**Exercise**
As you reproduce every line below, keep it exactly as written and leave out the images.

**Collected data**

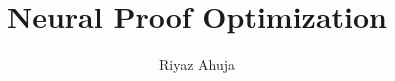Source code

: \documentclass[letterpaper,12pt]{article} %
\title{Neural Proof Optimization}
\author{Riyaz Ahuja}        %
\theoremstyle{definition}
\theoremstyle{remark}
\begin{document}

\frontmatter                       %
\maketitle\newpage                 %



% 

\begin{acknowledgments}

\end{acknowledgments} \newpage


\clearpage
\begin{abstract}

\end{abstract} \newpage



\tableofcontents\newpage        %

\listoffigures\newpage          %

\listoftables\newpage           %



\bodymatter     %
\end{document}

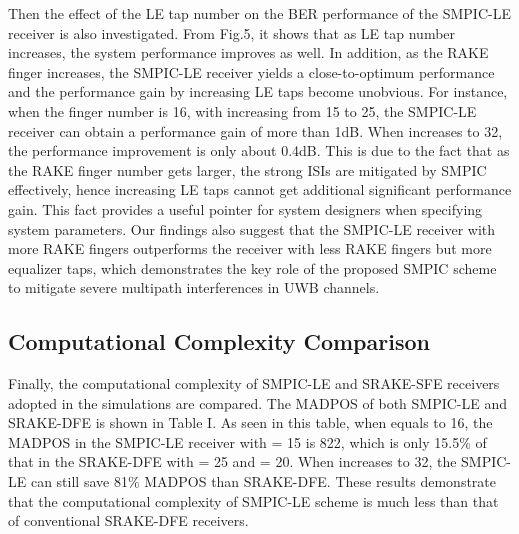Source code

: \documentclass[journal]{IEEEtran}
\begin{document}
Then the effect of the LE tap number on the BER performance of the
SMPIC-LE receiver is also investigated. From Fig.5, it shows that as
LE tap number  increases, the system performance improves as
well. In addition, as the RAKE finger  increases, the SMPIC-LE
receiver yields a close-to-optimum performance and the performance
gain by increasing LE taps become unobvious. For instance, when the
finger number  is 16, with  increasing from 15 to 25, the
SMPIC-LE receiver can obtain a performance gain of more than 1dB.
When  increases to 32, the performance improvement is only about
0.4dB. This is due to the fact that as the RAKE finger number gets
larger, the strong ISIs are mitigated by SMPIC effectively, hence
increasing LE taps cannot get additional significant performance
gain. This fact provides a useful pointer for system designers when
specifying system parameters. Our findings also suggest that the
SMPIC-LE receiver with more RAKE fingers outperforms the receiver
with less RAKE fingers but more equalizer taps, which demonstrates
the key role of the proposed SMPIC scheme to mitigate severe
multipath interferences in UWB channels.

\subsection{Computational Complexity Comparison}
Finally, the computational complexity of SMPIC-LE and SRAKE-SFE
receivers adopted in the simulations are compared. The MADPOS of
both SMPIC-LE and SRAKE-DFE is shown in Table I. As seen in this
table, when  equals to 16, the MADPOS in the SMPIC-LE receiver
with  = 15 is 822, which is only 15.5\% of that in the SRAKE-DFE
with  = 25 and  = 20. When  increases to 32, the SMPIC-LE
can still save 81\% MADPOS than SRAKE-DFE. These results demonstrate
that the computational complexity of SMPIC-LE scheme is much less
than that of conventional SRAKE-DFE receivers.

\newcommand{\tabincell}[2]{\begin{tabular}{@{}#1@{}}#2\end{tabular}}
\begin{table}[!t]
\caption{Computational Complexity Comparison (MADPOS)}
\label{compare} \centering
\begin{tabular}{ccccc}
\hline
&             &  \tabincell{c}{SRAKE-DFE \LpJJ$ = 32 &5329 &1014 &81.0\% \\
\hline
\end{tabular}
\end{table}
\end{document}
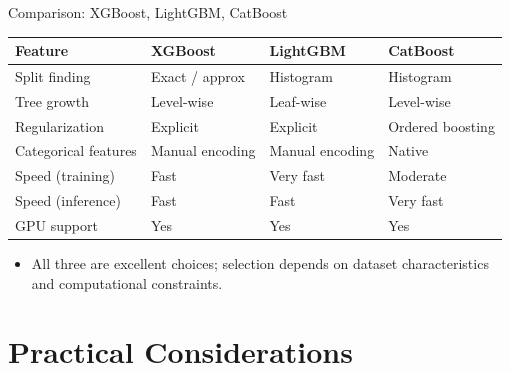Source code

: \begin{frame}{Comparison: XGBoost, LightGBM, CatBoost}
  \renewcommand{\arraystretch}{1.4}
  \begin{center}
  \begin{tabular}{llll}
    \toprule
    \textbf{Feature} & \textbf{XGBoost} & \textbf{LightGBM} & \textbf{CatBoost} \\
    \midrule
    Split finding & Exact / approx & Histogram & Histogram \\
    Tree growth & Level-wise & Leaf-wise & Level-wise \\
    Regularization & Explicit & Explicit & Ordered boosting \\
    Categorical features & Manual encoding & Manual encoding & Native \\
    Speed (training) & Fast & Very fast & Moderate \\
    Speed (inference) & Fast & Fast & Very fast \\
    GPU support & Yes & Yes & Yes \\
    \bottomrule
  \end{tabular}
  \end{center}
  \vspace{0.4em}
  \begin{itemize}
    \item All three are excellent choices; selection depends on dataset characteristics and
          computational constraints.
  \end{itemize}
\end{frame}

\section{Practical Considerations}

**Answer section**
Source code

: \documentclass[letterpaper,12pt]{article} %
\title{Neural Proof Optimization}
\author{Riyaz Ahuja}        %
\theoremstyle{definition}
\theoremstyle{remark}
\begin{document}

\frontmatter                       %
\maketitle\newpage                 %



% 

\begin{acknowledgments}

\end{acknowledgments} \newpage


\clearpage
\begin{abstract}

\end{abstract} \newpage



\tableofcontents\newpage        %

\listoffigures\newpage          %

\listoftables\newpage           %



\bodymatter     %
\end{document}

Source code

: \documentclass[journal]{IEEEtran}
\begin{document}
Then the effect of the LE tap number on the BER performance of the
SMPIC-LE receiver is also investigated. From Fig.5, it shows that as
LE tap number  increases, the system performance improves as
well. In addition, as the RAKE finger  increases, the SMPIC-LE
receiver yields a close-to-optimum performance and the performance
gain by increasing LE taps become unobvious. For instance, when the
finger number  is 16, with  increasing from 15 to 25, the
SMPIC-LE receiver can obtain a performance gain of more than 1dB.
When  increases to 32, the performance improvement is only about
0.4dB. This is due to the fact that as the RAKE finger number gets
larger, the strong ISIs are mitigated by SMPIC effectively, hence
increasing LE taps cannot get additional significant performance
gain. This fact provides a useful pointer for system designers when
specifying system parameters. Our findings also suggest that the
SMPIC-LE receiver with more RAKE fingers outperforms the receiver
with less RAKE fingers but more equalizer taps, which demonstrates
the key role of the proposed SMPIC scheme to mitigate severe
multipath interferences in UWB channels.

\subsection{Computational Complexity Comparison}
Finally, the computational complexity of SMPIC-LE and SRAKE-SFE
receivers adopted in the simulations are compared. The MADPOS of
both SMPIC-LE and SRAKE-DFE is shown in Table I. As seen in this
table, when  equals to 16, the MADPOS in the SMPIC-LE receiver
with  = 15 is 822, which is only 15.5\% of that in the SRAKE-DFE
with  = 25 and  = 20. When  increases to 32, the SMPIC-LE
can still save 81\% MADPOS than SRAKE-DFE. These results demonstrate
that the computational complexity of SMPIC-LE scheme is much less
than that of conventional SRAKE-DFE receivers.

\newcommand{\tabincell}[2]{\begin{tabular}{@{}#1@{}}#2\end{tabular}}
\begin{table}[!t]
\caption{Computational Complexity Comparison (MADPOS)}
\label{compare} \centering
\begin{tabular}{ccccc}
\hline
&             &  \tabincell{c}{SRAKE-DFE \LpJJ$ = 32 &5329 &1014 &81.0\% \\
\hline
\end{tabular}
\end{table}
\end{document}
Source code

: \begin{frame}{Comparison: XGBoost, LightGBM, CatBoost}
  \renewcommand{\arraystretch}{1.4}
  \begin{center}
  \begin{tabular}{llll}
    \toprule
    \textbf{Feature} & \textbf{XGBoost} & \textbf{LightGBM} & \textbf{CatBoost} \\
    \midrule
    Split finding & Exact / approx & Histogram & Histogram \\
    Tree growth & Level-wise & Leaf-wise & Level-wise \\
    Regularization & Explicit & Explicit & Ordered boosting \\
    Categorical features & Manual encoding & Manual encoding & Native \\
    Speed (training) & Fast & Very fast & Moderate \\
    Speed (inference) & Fast & Fast & Very fast \\
    GPU support & Yes & Yes & Yes \\
    \bottomrule
  \end{tabular}
  \end{center}
  \vspace{0.4em}
  \begin{itemize}
    \item All three are excellent choices; selection depends on dataset characteristics and
          computational constraints.
  \end{itemize}
\end{frame}

\section{Practical Considerations}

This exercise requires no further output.